Shoppers at a Macon, Ga., grocery store were going about their business when a cellist suddenly started playing a selection from Bizet’s “Carmen” in front of the clementine display. As three violinists waltzed past the lettuce and pears to join him, people stopped, stared, smiled, and took photos. One little boy tapped out a few notes on some plums. A round of applause erupted after the last dramatic note.
The surprise performance, by members of the Macon Symphony Orchestra and the Robert McDuffie Center for Strings at Mercer University, is part of Random Acts of Culture, a program of the John S. and James L. Knight Foundation, in Miami, and part of its revamped approach to supporting the arts.
“The idea is to get the artists out of the symphony and into the streets,” says Dennis Scholl, the foundation’s vice president for arts and the program director for Miami. “It reminds people how classical performances enrich their lives.”
Random Acts of Culture came about after a friend sent Mr. Scholl a link to a YouTube video of a surprise outdoor performance in Valencia, Spain, which encouraged people to take a different view of opera. “I watched it and said, 'Wow,’ ” recalls Mr. Scholl. “What can I do to re-create the looks on those people’s faces in America?”
Since October, seemingly impromptu opera, dance, classical music, jazz, and poetry performances have been held in several cities around the United States, at airports, department stores, a farmers’ market, libraries, malls, and a children’s museum.
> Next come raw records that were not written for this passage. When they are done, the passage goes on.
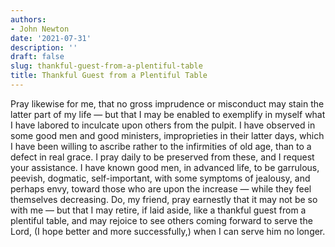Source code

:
 ```yaml
---
authors:
- John Newton
date: '2021-07-31'
description: ''
draft: false
slug: thankful-guest-from-a-plentiful-table
title: Thankful Guest from a Plentiful Table
---
```


Pray likewise for me, that no gross imprudence or misconduct may stain the latter part of my life — but that I may be enabled to exemplify in myself what I have labored to inculcate upon others from the pulpit. I have observed in some good men and good ministers, improprieties in their latter days, which I have been willing to ascribe rather to the infirmities of old age, than to a defect in real grace. I pray daily to be preserved from these, and I request your assistance. I have known good men, in advanced life, to be garrulous, peevish, dogmatic, self-important, with some symptoms of jealousy, and perhaps envy, toward those who are upon the increase — while they feel themselves decreasing. Do, my friend, pray earnestly that it may not be so with me — but that I may retire, if laid aside, like a thankful guest from a plentiful table, and may rejoice to see others coming forward to serve the Lord, (I hope better and more successfully,) when I can serve him no longer.
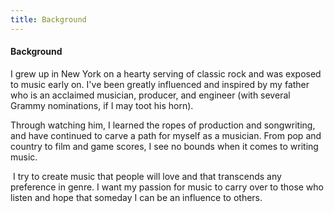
 ```yaml
---
title: Background
---
```

#### B﻿ackground

I grew up in New York on a hearty serving of classic rock and was exposed to music early on. I've been greatly influenced and inspired by my father who is an acclaimed musician, producer, and engineer (with several Grammy nominations, if I may toot his horn).  

Through watching him, I learned the ropes of production and songwriting, and have continued to carve a path for myself as a musician. From pop and country to film and game scores, I see no bounds when it comes to writing music. 

 I try to create music that people will love and that transcends any preference in genre. I want my passion for music to carry over to those who listen and hope that someday I can be an influence to others.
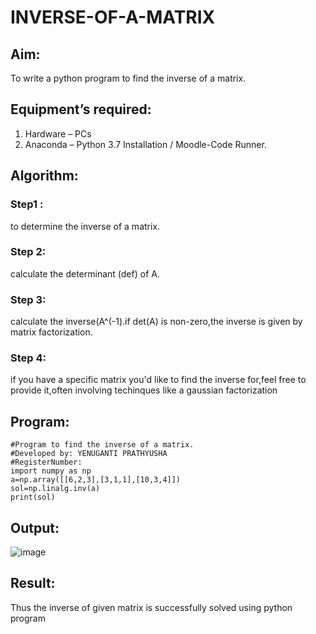 # INVERSE-OF-A-MATRIX
## Aim:
To write a python program to find the inverse of a matrix.
## Equipment’s required:
1. 	Hardware – PCs
2. 	Anaconda – Python 3.7 Installation / Moodle-Code Runner.
## Algorithm:
### Step1 :
to  determine  the inverse of a matrix.
### Step 2:
calculate the determinant (def) of A.
### Step 3: 
calculate the inverse(A^(-1).if det(A) is non-zero,the inverse is given by matrix factorization.
### Step 4: 
if you have a specific matrix you'd like to find the inverse for,feel free to provide it,often involving techinques like a gaussian factorization

## Program:
```
#Program to find the inverse of a matrix.
#Developed by: YENUGANTI PRATHYUSHA
#RegisterNumber:
import numpy as np
a=np.array([[6,2,3],[3,1,1],[10,3,4]])
sol=np.linalg.inv(a)
print(sol)
```
## Output:
![image](https://github.com/prathyusharavi/INVERSE-OF-A-MATRIX/assets/147474424/a8dcbab4-c65f-4a86-a3d2-960de3a2c383)

## Result:
Thus the inverse of given matrix is successfully solved using python program

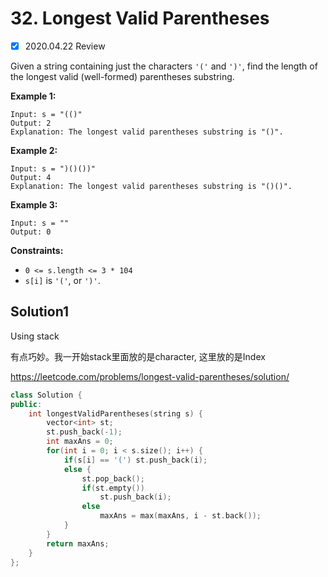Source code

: # 32. Longest Valid Parentheses

- [x] 2020.04.22 Review



Given a string containing just the characters `'('` and `')'`, find the length of the longest valid (well-formed) parentheses substring.

**Example 1:**

```
Input: s = "(()"
Output: 2
Explanation: The longest valid parentheses substring is "()".
```

**Example 2:**

```
Input: s = ")()())"
Output: 4
Explanation: The longest valid parentheses substring is "()()".
```

**Example 3:**

```
Input: s = ""
Output: 0
```

 

**Constraints:**

- `0 <= s.length <= 3 * 104`
- `s[i]` is `'('`, or `')'`.



## Solution1

Using stack

有点巧妙。我一开始stack里面放的是character, 这里放的是Index

https://leetcode.com/problems/longest-valid-parentheses/solution/

```cpp
class Solution {
public:
    int longestValidParentheses(string s) {
        vector<int> st;
        st.push_back(-1);
        int maxAns = 0;
        for(int i = 0; i < s.size(); i++) {
            if(s[i] == '(') st.push_back(i);
            else {
                st.pop_back();
                if(st.empty()) 
                    st.push_back(i);
                else 
                    maxAns = max(maxAns, i - st.back());
            }
        }
        return maxAns;
    }
};
```

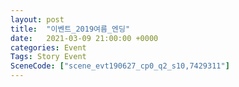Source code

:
 ```yaml
---
layout: post
title:  "이벤트_2019여름_엔딩"
date:   2021-03-09 21:00:00 +0000
categories: Event
Tags: Story Event
SceneCode: ["scene_evt190627_cp0_q2_s10,7429311"]
---
```

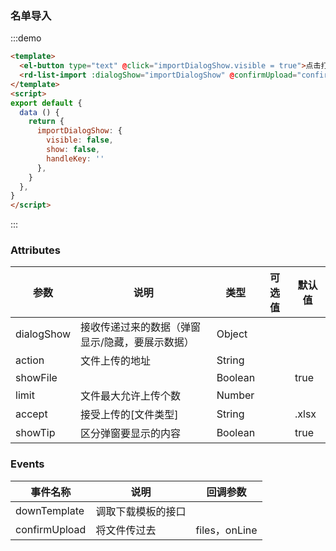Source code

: ### 名单导入

:::demo

```html
<template>
  <el-button type="text" @click="importDialogShow.visible = true">点击打开 名单导入模板</el-button>
  <rd-list-import :dialogShow="importDialogShow" @confirmUpload="confirmUpload" @downTemplate="downTemplate" />
</template>
<script>
export default {
  data () {
    return {
      importDialogShow: {
        visible: false,
        show: false,
        handleKey: ''
      },
    }
  },
}
</script>

```

:::

### Attributes

| 参数       | 说明                                            | 类型    | 可选值 | 默认值 |
| ---------- | ----------------------------------------------- | ------- | ------ | ------ |
| dialogShow | 接收传递过来的数据（弹窗显示/隐藏，要展示数据） | Object  |        |        |
| action     | 文件上传的地址                                  | String  |        |        |
| showFile   |                                                 | Boolean |        | true   |
| limit      | 文件最大允许上传个数                            | Number  |        |        |
| accept     | 接受上传的[文件类型]                            | String  |        | .xlsx  |
| showTip    | 区分弹窗要显示的内容                            | Boolean |        | true   |


### Events

| 事件名称      | 说明               | 回调参数      |
| ------------- | ------------------ | ------------- |
| downTemplate  | 调取下载模板的接口 |               |
| confirmUpload | 将文件传过去       | files，onLine |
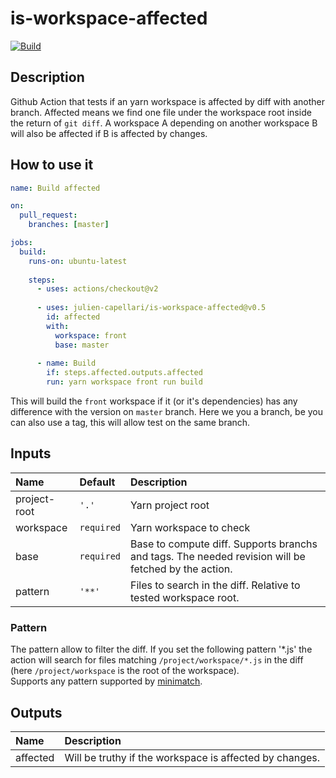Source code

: # is-workspace-affected
[![Build](https://github.com/julien-capellari/is-workspace-affected/actions/workflows/build.yml/badge.svg)](https://github.com/julien-capellari/is-workspace-affected/actions/workflows/build.yml)

## Description
Github Action that tests if an yarn workspace is affected by diff with another branch. Affected means we find one file under the workspace root
inside the return of `git diff`. A workspace A depending on another workspace B will also be affected if B is affected by changes.

## How to use it
```yaml
name: Build affected

on:
  pull_request:
    branches: [master]

jobs:
  build:
    runs-on: ubuntu-latest
    
    steps:
      - uses: actions/checkout@v2
      
      - uses: julien-capellari/is-workspace-affected@v0.5
        id: affected
        with:
          workspace: front
          base: master
      
      - name: Build
        if: steps.affected.outputs.affected
        run: yarn workspace front run build
```

This will build the `front` workspace if it (or it's dependencies) has any difference with the version on `master` branch.
Here we you a branch, be you can also use a tag, this will allow test on the same branch.

## Inputs
| Name         | Default    | Description
| :----------- | :--------- | :-------------------
| project-root | `'.'`      | Yarn project root
| workspace    | `required` | Yarn workspace to check
| base         | `required` | Base to compute diff. Supports branchs and tags. The needed revision will be fetched by the action.
| pattern      | `'**'`     | Files to search in the diff. Relative to tested workspace root.

### Pattern
The pattern allow to filter the diff. If you set the following pattern '\*.js' the action will search for files matching `/project/workspace/*.js` in the diff (here `/project/workspace` is the root of the workspace).<br />
Supports any pattern supported by [minimatch](https://www.npmjs.com/package/minimatch).

## Outputs
| Name         | Description
| :----------- | :-------------------
| affected     | Will be truthy if the workspace is affected by changes.
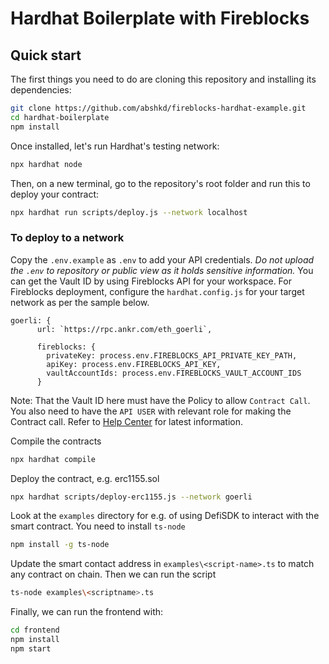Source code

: # Hardhat Boilerplate with Fireblocks


## Quick start

The first things you need to do are cloning this repository and installing its
dependencies:

```sh
git clone https://github.com/abshkd/fireblocks-hardhat-example.git
cd hardhat-boilerplate
npm install
```

Once installed, let's run Hardhat's testing network:

```sh
npx hardhat node
```

Then, on a new terminal, go to the repository's root folder and run this to
deploy your contract:

```sh
npx hardhat run scripts/deploy.js --network localhost
```

### To deploy to a network
Copy the `.env.example` as `.env` to add your API credentials. *Do not upload the `.env` to repository or public view as it holds sensitive information.*
You can get the Vault ID by using Fireblocks API for your workspace.
For Fireblocks deployment, configure the `hardhat.config.js` for your target network as per the sample below.
```
goerli: {
      url: `https://rpc.ankr.com/eth_goerli`,
      
      fireblocks: {
        privateKey: process.env.FIREBLOCKS_API_PRIVATE_KEY_PATH,
        apiKey: process.env.FIREBLOCKS_API_KEY,
        vaultAccountIds: process.env.FIREBLOCKS_VAULT_ACCOUNT_IDS
      }
```
Note: That the Vault ID here must have the Policy to allow `Contract Call`.
You also need to have the `API USER` with relevant role for making the Contract call.
Refer to [Help Center](https://support.fireblocks.io/hc/en-us/) for latest information.

Compile the contracts
```sh
npx hardhat compile
```

Deploy the contract, e.g. erc1155.sol
```sh
npx hardhat scripts/deploy-erc1155.js --network goerli
```

Look at the `examples` directory for e.g. of using DefiSDK to interact with the smart contract. You need to install `ts-node`
```sh
npm install -g ts-node
```

Update the smart contact address in `examples\<script-name>.ts` to match any contract on chain. Then we can run the script
```sh
ts-node examples\<scriptname>.ts
```
Finally, we can run the frontend with:

```sh
cd frontend
npm install
npm start
```

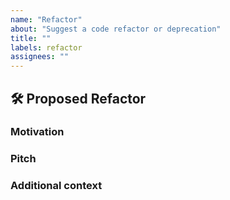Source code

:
 ```yaml
---
name: "Refactor"
about: "Suggest a code refactor or deprecation"
title: ""
labels: refactor
assignees: ""
---
```


## 🛠️ Proposed Refactor

<!-- A clear and concise description of the refactor -->

### Motivation

<!-- Please outline the motivation for the proposal -->
<!-- If your proposed refactor is related to another GitHub issue, please link it here -->

### Pitch

<!-- A clear and concise description of what you want to happen -->

### Additional context

<!-- Add any other context or screenshots here -->
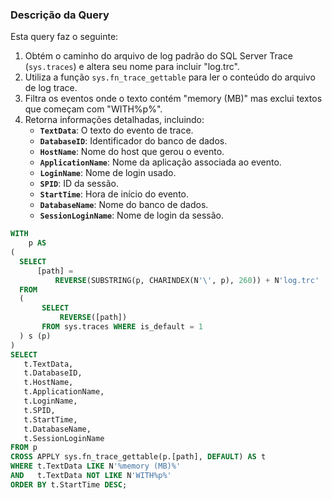 ### Descrição da Query

Esta query faz o seguinte:

1. Obtém o caminho do arquivo de log padrão do SQL Server Trace (`sys.traces`) e altera seu nome para incluir "log.trc".
2. Utiliza a função `sys.fn_trace_gettable` para ler o conteúdo do arquivo de log trace.
3. Filtra os eventos onde o texto contém "memory (MB)" mas exclui textos que começam com "WITH%p%".
4. Retorna informações detalhadas, incluindo:
   - **`TextData`**: O texto do evento de trace.
   - **`DatabaseID`**: Identificador do banco de dados.
   - **`HostName`**: Nome do host que gerou o evento.
   - **`ApplicationName`**: Nome da aplicação associada ao evento.
   - **`LoginName`**: Nome de login usado.
   - **`SPID`**: ID da sessão.
   - **`StartTime`**: Hora de início do evento.
   - **`DatabaseName`**: Nome do banco de dados.
   - **`SessionLoginName`**: Nome de login da sessão.

```SQL
WITH 
    p AS
(
  SELECT 
      [path] = 
          REVERSE(SUBSTRING(p, CHARINDEX(N'\', p), 260)) + N'log.trc'
  FROM 
  (
       SELECT 
           REVERSE([path]) 
       FROM sys.traces WHERE is_default = 1
  ) s (p)
)
SELECT 
   t.TextData,
   t.DatabaseID,
   t.HostName,
   t.ApplicationName,
   t.LoginName,
   t.SPID,
   t.StartTime,
   t.DatabaseName,
   t.SessionLoginName
FROM p 
CROSS APPLY sys.fn_trace_gettable(p.[path], DEFAULT) AS t
WHERE t.TextData LIKE N'%memory (MB)%'
AND   t.TextData NOT LIKE N'WITH%p%'
ORDER BY t.StartTime DESC;
```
Now at 249 Random Acts and counting, the goal is to reach 1,000 by the end of 2013 in eight of the cities where the Knight brothers have published newspapers. The foundation expects to spend $240,000 to organize events with local arts groups.
With audiences for classical performances shrinking, Mr. Scholl hopes the Random Acts of Culture might be a way to attract new supporters.
For some arts groups, the strategy is already working. “Opera singers spend their lives being onstage in front of 2,400 people politely watching them from a distance,” says David B. Devan, general director of the Opera Company of Philadelphia. “Hearing someone hit a high 'C’ in the hot-dog line gets rid of that stuffy perception of opera.”
The visibility and good will generated by the events have spurred some of the opera’s major donors to increase their gifts; one donor went from contributing $15,000 to $25,000 Mr. Devan says.
Surprise is a key element of success—Mr. Scholl says the “unexpected stays with you”—so performers don street clothes and pop out of the crowd. This was no easy feat at the programs’s largest event, involving more than 650 choristers singing the “Hallelujah Chorus” from Handel’s “Messiah” at a store in Philadelphia. The performance has generated more than 7 million hits on YouTube.